LISTEN TO ONE: You Don't Know My Mind
LISTEN TO ONE: My Gentleman Friend
Etta Jones's career followed a familiar arc: Apprenticeship, a breakthrough and a pinnacle of success, a period of decline. For Jones, the toiling in the fields stage was a long one--her first recording in 1944, with Barney Bigard. Her rise was meteoric when it finally came. After recording singles off and on through the 1940s and 1950s, and one little noticed album for King in 1957, she broke out with her debut album for Prestige, 1960's Don't Go to Strangers, which sold a million copies, made Billboard's top 40 with the single, and was nominated for a Grammy. She would remain on Prestige's roster for the next five years, and record eight albums, but would never have another hit like Don't Go to Strangers, would never make a significant dent in the DownBeat and Playboy polls. So...an unusually long gestation period, a brief moment of glory (sadly, not all that unusual) and then a long period of declining popularity. But that long period was super-long, as a core of devoted listeners never went away, as her career spanned six decades, until he death in 2001, just after she had recorded her last album. After leaving Prestige, she began a collaboration with saxophonist Houston Person which lasted 29 years. And while she may never have
gotten the recognition she deserved, there was always enough demand for the music she and Person made to keep her working. Nor was she completely overlooked--there were further Grammy awards in 1981 and 1998.
Jones recorded three sessions for Prestige in April and May of 1962, the middle one of which was logged as a Gene Ammons session.
On April 6, she recorded with a quartet led by guitarist Wally Richardson and pianist Patti Bown, with George Duvivier and Ed Shaughnessy. Bown and Shaughnessy were back for the May 4 session, this time with Budd Johnson on tenor sax and Art Davis on bass.
The two sessions were mingled together on the album, Lonely and Blue. The tunes from the April 13 Ammons session (Bown, Duvivier, Walter Perkins on drums) were included on a compilation album. Soul Summit No. 2, and later added to the CD reissue of Lonely and Blue.
It's a wonderful album. The songs are a mix of standards and little known tunes, ballads and blues, all of them good songs with intelligent lyrics that Jones understands and conveys from the inside out. The songs Ammons's and especially Johnson's tenor sax presage her work with Houston Person, warm, romantic, meticulously phrased and passionately delivered, voice and saxophone meshing and playing off each other.
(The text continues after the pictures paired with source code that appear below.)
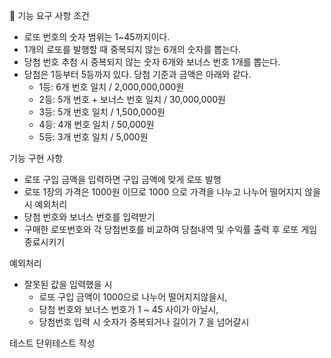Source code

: 🚀 기능 요구 사항
조건 
- 로또 번호의 숫자 범위는 1~45까지이다.
- 1개의 로또를 발행할 때 중복되지 않는 6개의 숫자를 뽑는다.
- 당첨 번호 추첨 시 중복되지 않는 숫자 6개와 보너스 번호 1개를 뽑는다.
- 당첨은 1등부터 5등까지 있다. 당첨 기준과 금액은 아래와 같다.
    - 1등: 6개 번호 일치 / 2,000,000,000원
    - 2등: 5개 번호 + 보너스 번호 일치 / 30,000,000원
    - 3등: 5개 번호 일치 / 1,500,000원
    - 4등: 4개 번호 일치 / 50,000원
    - 5등: 3개 번호 일치 / 5,000원

기능 구현 사항
* 로또 구입 금액을 입력하면 구입 금액에 맞게 로또 발행
* 로또 1장의 가격은 1000원 이므로 1000 으로 가격을 나누고 나누어 떨어지지 않을시 예외처리
* 당첨 번호와 보너스 번호를 입력받기
* 구매한 로또번호와 각 당첨번호를 비교하여 당첨내역 및 수익률 출력 후 로또 게임 종료시키기

예외처리
* 잘못된 값을 입력했을 시
  * 로또 구입 금액이 1000으로 나누어 떨어지지않을시,
  * 당첨 번호와 보너스 번호가 1 ~ 45 사이가 아닐시,
  * 당첨번호 입력 시 숫자가 중복되거나 길이가 7 을 넘어갈시

테스트
 단위테스트 작성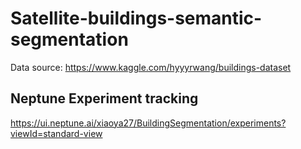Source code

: # Satellite-buildings-semantic-segmentation
Data source: https://www.kaggle.com/hyyyrwang/buildings-dataset


## Neptune Experiment tracking

https://ui.neptune.ai/xiaoya27/BuildingSegmentation/experiments?viewId=standard-view

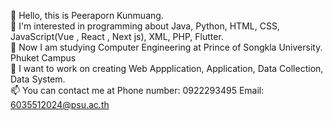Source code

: 👋 Hello, this is Peeraporn Kunmuang. </br>
👀 I'm interested in programming about Java, Python, HTML, CSS, JavaScript(Vue , React , Next js), XML, PHP, Flutter. </br>
🌱 Now I am studying Computer Engineering at Prince of Songkla University. Phuket Campus  </br>
💞️ I want to work on creating Web Appplication, Application, Data Collection, Data System. </br>
📫 You can contact me at  Phone number: 0922293495
                          Email: 6035512024@psu.ac.th

<!---
sunarmzaa/sunarmzaa is a ✨ special ✨ repository because its `README.md` (this file) appears on your GitHub profile.
You can click the Preview link to take a look at your changes.
--->
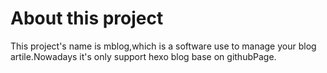 # About this project

This project's name is mblog,which is a software use to manage your blog artile.Nowadays it's only support hexo blog base on githubPage.
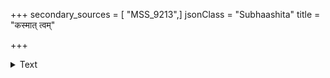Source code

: +++
secondary_sources = [ "MSS_9213",]
jsonClass = "Subhaashita"
title = "कस्मात् त्वम्"

+++

<details><summary>Text</summary>

कस्मात् त्वं हि विखिद्यसे कतिपयैरेव प्रिये वासरैर् आयाता वयमेहि धेहि पुरतः प्रास्थानिकं मङ्गलम्।  
एवं वादिनि वल्लभे दयितया निःश्वस्य पाणौ कृती मङ्गल्यः कलशो विलोचनपयोधाराभिरापूरितः॥
</details>
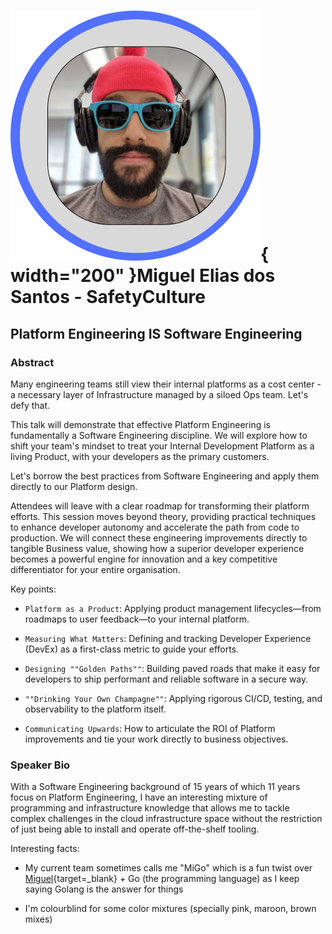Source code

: # ![](../images/speakers/headshots/MiguelEliasdosSantos.png){ width="200" }Miguel Elias dos Santos - SafetyCulture

## Platform Engineering IS Software Engineering
### Abstract
Many engineering teams still view their internal platforms as a cost center - a necessary layer of Infrastructure managed by a siloed Ops team. Let's defy that.

This talk will demonstrate that effective Platform Engineering is fundamentally a Software Engineering discipline. We will explore how to shift your team's mindset to treat your Internal Development Platform as a living Product, with your developers as the primary customers.

Let's borrow the best practices from Software Engineering and apply them directly to our Platform design.

Attendees will leave with a clear roadmap for transforming their platform efforts. This session moves beyond theory, providing practical techniques to enhance developer autonomy and accelerate the path from code to production. We will connect these engineering improvements directly to tangible Business value, showing how a superior developer experience becomes a powerful engine for innovation and a key competitive differentiator for your entire organisation.

Key points:

- `Platform as a Product`: Applying product management lifecycles—from roadmaps to user feedback—to your internal platform.

- `Measuring What Matters`: Defining and tracking Developer Experience (DevEx) as a first-class metric to guide your efforts.

- `Designing ""Golden Paths""`: Building paved roads that make it easy for developers to ship performant and reliable software in a secure way.

- `""Drinking Your Own Champagne""`: Applying rigorous CI/CD, testing, and observability to the platform itself.

- `Communicating Upwards`: How to articulate the ROI of Platform improvements and tie your work directly to business objectives.

### Speaker Bio
With a Software Engineering background of 15 years of which 11 years focus on Platform Engineering, I have an interesting mixture of programming and infrastructure knowledge that allows me to tackle complex challenges in the cloud infrastructure space without the restriction of just being able to install and operate off-the-shelf tooling.

Interesting facts:
- My current team sometimes calls me "MiGo" which is a fun twist over [Miguel](https://www.linkedin.com/in/miguel-elias-dos-santos/){target=_blank} + Go (the programming language) as I keep saying Golang is the answer for things

- I'm colourblind for some color mixtures (specially pink, maroon, brown mixes)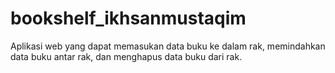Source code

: # bookshelf_ikhsanmustaqim
 Aplikasi web yang dapat memasukan data buku ke dalam rak, memindahkan data buku antar rak, dan menghapus data buku dari rak. 
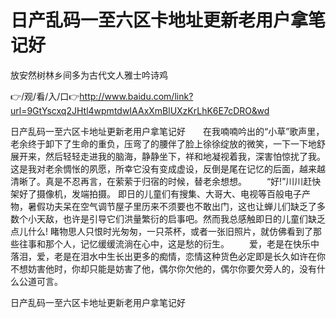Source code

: # 日产乱码一至六区卡地址更新老用户拿笔记好
放安然树林乡间多为古代文人雅士吟诗鸡

👉/观/看/入/口👉http://www.baidu.com/link?url=9GtYscxq2JHtl4wpmtdwIAAxXmBlUXzKrLhK6E7cDRO&wd

日产乱码一至六区卡地址更新老用户拿笔记好　　在我喃喃吟出的“小草”歌声里，老余终于卸下了生命的重负，压弯了的腰伴了脸上徐徐绽放的微笑，一下一下地舒展开来，然后轻轻走进我的脑海，静静坐下，祥和地凝视着我，深害怕惊扰了我。这是我对老余惆怅的夙愿，所幸它没有变成虚设，反倒是尾在记忆的后面，越来越清晰了。真是不忍再言，在萦萦于归宿的时候，替老余想想。
　　“好!”川川赶快架好了摄像机，发端拍摄。
即日的儿童们有搜集、大哥大、电视等百般电子产物，暑假功夫呆在空气调节屋子里历来不须要也不敢出门，这也让蝉儿们缺乏了多数个小天敌，也许是引导它们洪量繁衍的启事吧。然而我总感触即日的儿童们缺乏点儿什么!
睹物思人只恨时光匆匆，一只茶杯，或者一张旧照片，就仿佛看到了那些往事和那个人，记忆缓缓流淌在心中，这是愁的衍生。
　　爱，老是在快乐中落泪，爱，老是在泪水中生长出更多的痴情，恋情这种货色必定即是长久如许在你不想妨害他时，你却只能是妨害了他，偶尔你欠他的，偶尔你要欠旁人的，没有什么公道可言。

日产乱码一至六区卡地址更新老用户拿笔记好

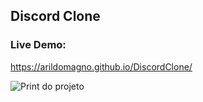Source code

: ## Discord Clone

### Live Demo: 
https://arildomagno.github.io/DiscordClone/



![Print do projeto](https://github.com/ArildoMagno/DiscordClone/blob/master/discordpic.jpg)
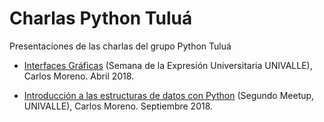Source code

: # Charlas Python Tuluá

Presentaciones de las charlas del grupo Python Tuluá

* [Interfaces Gráficas](https://github.com/PythonTulua/charlas_python_tulua/blob/master/Charla1-Expresi%C3%B3nUniv..pdf) (Semana de la Expresión Universitaria UNIVALLE), Carlos Moreno. Abril 2018.

* [Introducción a las estructuras de datos con Python](https://github.com/PythonTulua/charlas_python_tulua/blob/master/Introducción%20a%20las%20Estructuras%20de%20datos%20con%20Python.pdf) (Segundo Meetup, UNIVALLE), Carlos Moreno. Septiembre 2018.
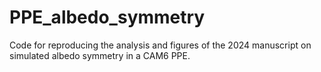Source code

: # PPE_albedo_symmetry
Code for reproducing the analysis and figures of the 2024 manuscript on simulated albedo symmetry in a CAM6 PPE.
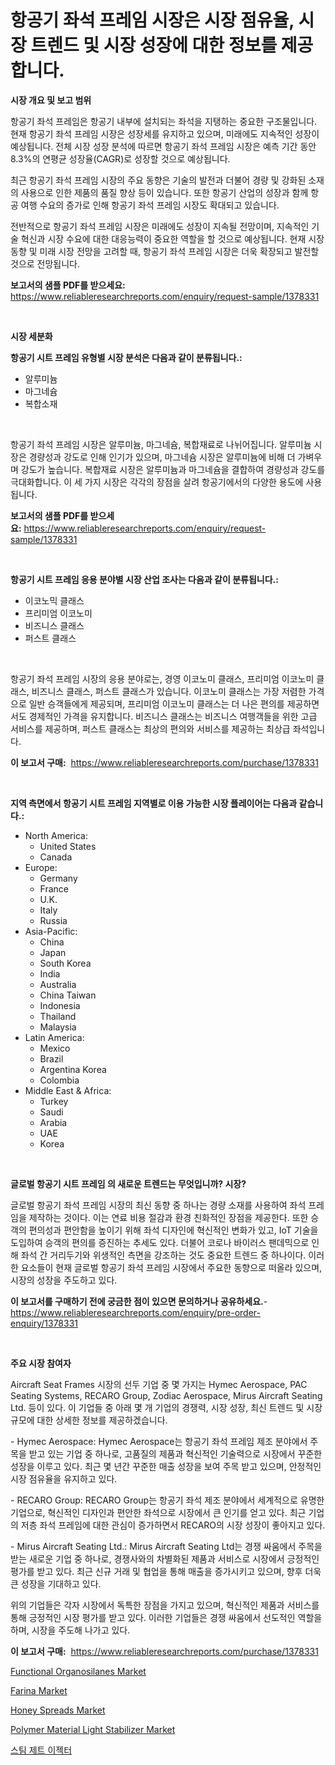 <p><h1>항공기 좌석 프레임 시장은 시장 점유율, 시장 트렌드 및 시장 성장에 대한 정보를 제공합니다.</h1></p><p><strong>시장 개요 및 보고 범위</strong></p>
<p><p>항공기 좌석 프레임은 항공기 내부에 설치되는 좌석을 지탱하는 중요한 구조물입니다. 현재 항공기 좌석 프레임 시장은 성장세를 유지하고 있으며, 미래에도 지속적인 성장이 예상됩니다. 전체 시장 성장 분석에 따르면 항공기 좌석 프레임 시장은 예측 기간 동안 8.3%의 연평균 성장율(CAGR)로 성장할 것으로 예상됩니다.</p><p>최근 항공기 좌석 프레임 시장의 주요 동향은 기술의 발전과 더불어 경량 및 강화된 소재의 사용으로 인한 제품의 품질 향상 등이 있습니다. 또한 항공기 산업의 성장과 함께 항공 여행 수요의 증가로 인해 항공기 좌석 프레임 시장도 확대되고 있습니다.</p><p>전반적으로 항공기 좌석 프레임 시장은 미래에도 성장이 지속될 전망이며, 지속적인 기술 혁신과 시장 수요에 대한 대응능력이 중요한 역할을 할 것으로 예상됩니다. 현재 시장 동향 및 미래 시장 전망을 고려할 때, 항공기 좌석 프레임 시장은 더욱 확장되고 발전할 것으로 전망됩니다.</p></p>
<p><strong>보고서의 샘플 PDF를 받으세요:</strong> <a href="https://www.reliableresearchreports.com/enquiry/request-sample/1378331">https://www.reliableresearchreports.com/enquiry/request-sample/1378331</a></p>
<p>&nbsp;</p>
<p><strong>시장 세분화</strong></p>
<p><strong>항공기 시트 프레임 유형별 시장 분석은 다음과 같이 분류됩니다.:</strong></p>
<p><ul><li>알루미늄</li><li>마그네슘</li><li>복합소재</li></ul></p>
<p>&nbsp;</p>
<p><p>항공기 좌석 프레임 시장은 알루미늄, 마그네슘, 복합재료로 나뉘어집니다. 알루미늄 시장은 경량성과 강도로 인해 인기가 있으며, 마그네슘 시장은 알루미늄에 비해 더 가벼우며 강도가 높습니다. 복합재료 시장은 알루미늄과 마그네슘을 결합하여 경량성과 강도를 극대화합니다. 이 세 가지 시장은 각각의 장점을 살려 항공기에서의 다양한 용도에 사용됩니다.</p></p>
<p><strong>보고서의 샘플 PDF를 받으세요:</strong>&nbsp;<a href="https://www.reliableresearchreports.com/enquiry/request-sample/1378331">https://www.reliableresearchreports.com/enquiry/request-sample/1378331</a></p>
<p>&nbsp;</p>
<p><strong> 항공기 시트 프레임 응용 분야별 시장 산업 조사는 다음과 같이 분류됩니다.:</strong></p>
<p><ul><li>이코노믹 클래스</li><li>프리미엄 이코노미</li><li>비즈니스 클래스</li><li>퍼스트 클래스</li></ul></p>
<p>&nbsp;</p>
<p><p>항공기 좌석 프레임 시장의 응용 분야로는, 경영 이코노미 클래스, 프리미엄 이코노미 클래스, 비즈니스 클래스, 퍼스트 클래스가 있습니다. 이코노미 클래스는 가장 저렴한 가격으로 일반 승객들에게 제공되며, 프리미엄 이코노미 클래스는 더 나은 편의를 제공하면서도 경제적인 가격을 유지합니다. 비즈니스 클래스는 비즈니스 여행객들을 위한 고급 서비스를 제공하며, 퍼스트 클래스는 최상의 편의와 서비스를 제공하는 최상급 좌석입니다.</p></p>
<p><strong>이 보고서 구매:</strong>&nbsp; <a href="https://www.reliableresearchreports.com/purchase/1378331">https://www.reliableresearchreports.com/purchase/1378331</a></p>
<p>&nbsp;</p>
<p><strong>지역 측면에서 항공기 시트 프레임 지역별로 이용 가능한 시장 플레이어는 다음과 같습니다.:</strong></p>
<p><ul>
    <li>
        North America:
        <ul>
            <li>United States</li>
            <li>Canada</li>
        </ul>
    </li>
    <li>
        Europe:
        <ul>
            <li>Germany</li>
            <li>France</li>
            <li>U.K.</li>
            <li>Italy</li>
            <li>Russia</li>
        </ul>
    </li>
    <li>
        Asia-Pacific:
        <ul>
            <li>China</li>
            <li>Japan</li>
            <li>South Korea</li>
            <li>India</li>
            <li>Australia</li>
            <li>China Taiwan</li>
            <li>Indonesia</li>
            <li>Thailand</li>
            <li>Malaysia</li>
        </ul>
    </li>
    <li>
        Latin America:
        <ul>
            <li>Mexico</li>
            <li>Brazil</li>
            <li>Argentina Korea</li>
            <li>Colombia</li>
        </ul>
    </li>
    <li>
        Middle East & Africa:
        <ul>
            <li>Turkey</li>
            <li>Saudi</li>
            <li>Arabia</li>
            <li>UAE</li>
            <li>Korea</li>
        </ul>
    </li>
    </ul></p>
<p>&nbsp;</p>
<p><strong>글로벌 항공기 시트 프레임 의 새로운 트렌드는 무엇입니까? 시장?</strong></p>
<p><p>글로벌 항공기 좌석 프레임 시장의 최신 동향 중 하나는 경량 소재를 사용하여 좌석 프레임을 제작하는 것이다. 이는 연료 비용 절감과 환경 친화적인 장점을 제공한다. 또한 승객의 편의성과 편안함을 높이기 위해 좌석 디자인에 혁신적인 변화가 있고, IoT 기술을 도입하여 승객의 편의를 증진하는 추세도 있다. 더불어 코로나 바이러스 팬데믹으로 인해 좌석 간 거리두기와 위생적인 측면을 강조하는 것도 중요한 트렌드 중 하나이다. 이러한 요소들이 현재 글로벌 항공기 좌석 프레임 시장에서 주요한 동향으로 떠올라 있으며, 시장의 성장을 주도하고 있다.</p></p>
<p><strong>이 보고서를 구매하기 전에 궁금한 점이 있으면 문의하거나 공유하세요.</strong>- <a href="https://www.reliableresearchreports.com/enquiry/pre-order-enquiry/1378331">https://www.reliableresearchreports.com/enquiry/pre-order-enquiry/1378331</a></p>
<p>&nbsp;</p>
<p><strong>주요 시장 참여자</strong></p>
<p><p>Aircraft Seat Frames 시장의 선두 기업 중 몇 가지는 Hymec Aerospace, PAC Seating Systems, RECARO Group, Zodiac Aerospace, Mirus Aircraft Seating Ltd. 등이 있다. 이 기업들 중 아래 몇 개 기업의 경쟁력, 시장 성장, 최신 트렌드 및 시장 규모에 대한 상세한 정보를 제공하겠습니다. </p><p>- Hymec Aerospace: Hymec Aerospace는 항공기 좌석 프레임 제조 분야에서 주목을 받고 있는 기업 중 하나로, 고품질의 제품과 혁신적인 기술력으로 시장에서 꾸준한 성장을 이루고 있다. 최근 몇 년간 꾸준한 매출 성장을 보여 주목 받고 있으며, 안정적인 시장 점유율을 유지하고 있다.</p><p>- RECARO Group: RECARO Group는 항공기 좌석 제조 분야에서 세계적으로 유명한 기업으로, 혁신적인 디자인과 편안한 좌석으로 시장에서 큰 인기를 얻고 있다. 최근 기업의 저층 좌석 프레임에 대한 관심이 증가하면서 RECARO의 시장 성장이 좋아지고 있다.</p><p>- Mirus Aircraft Seating Ltd.: Mirus Aircraft Seating Ltd는 경쟁 싸움에서 주목을 받는 새로운 기업 중 하나로, 경쟁사와의 차별화된 제품과 서비스로 시장에서 긍정적인 평가를 받고 있다. 최근 신규 거래 및 협업을 통해 매출을 증가시키고 있으며, 향후 더욱 큰 성장을 기대하고 있다.</p><p>위의 기업들은 각자 시장에서 독특한 장점을 가지고 있으며, 혁신적인 제품과 서비스를 통해 긍정적인 시장 평가를 받고 있다. 이러한 기업들은 경쟁 싸움에서 선도적인 역할을 하며, 시장을 주도해 나가고 있다.</p></p>
<p><strong>이 보고서 구매:</strong>&nbsp;&nbsp;<a href="https://www.reliableresearchreports.com/purchase/1378331">https://www.reliableresearchreports.com/purchase/1378331</a></p>
<p><p><a href="https://github.com/jhcraigie/Market-Research-Report-List-2/blob/main/functional-organosilanes-market.md">Functional Organosilanes Market</a></p><p><a href="https://issuu.com/reportprime-2/docs/farina-market-size-2030.pptx">Farina Market</a></p><p><a href="https://issuu.com/reportprime-2/docs/honey-spreads-market-size-2030.pptx">Honey Spreads Market</a></p><p><a href="https://github.com/PeterParrish5/Market-Research-Report-List-3/blob/main/polymer-material-light-stabilizer-market.md">Polymer Material Light Stabilizer Market</a></p><p><a href="https://github.com/vsn7qpua81q/Market-Research-Report-List-1/blob/main/3862100467.md">스팀 제트 이젝터</a></p></p>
Because her songs with saxophone and piano/guitar are each so distinctive, I have to give a Listen to Two for this album, and even then it's hard to choose. I went with two of the more obscure cuts. "Gentleman Friend" was written by Richard Lewine and Arnold B. Horwitt for a 1948 Broadway Revue called Make Mine Manhattan, which had a decent run and is best known for being the Broadway debut of Sid Caesar. It was pretty much the highlight of Lewine's an Horwitt's careers, though they both did respectable work in the music business. "You Don't Know My Mind" is by Clarence Williams, prolific tunesmith and one of the first successful Black music publishers.
Jones is featured on the three tracks of the Gene Ammons session, recorded shortly before he began his second prison term. The session was split over two compilation albums also featuring cuts by Jack
McDuff: Soul Summit and Soul Summit, Vol. 2. Among their other significant virtues, these albums showcase how good, and how underused, Patti Bown was. A second Ammons session, the next day, this one with Shaughnessy, was released on Moodsville.
Lonely and Blue was a Prestige release. Esmond Edwards produced both days, and the Ammons sessions. The Jones / Richardson session produced a 45 RPM single, "And I'll Be There" / "In the Dark." The 45 RPM single off the first Ammons session was "The Party's Over / "I Want to Be Loved;" off the second, "On the Street of Dreams" / "You'd be So Nice to Come Home To."
1 comment:
Boy, do I miss Etta. Certainly an artist deserving wider recognition!!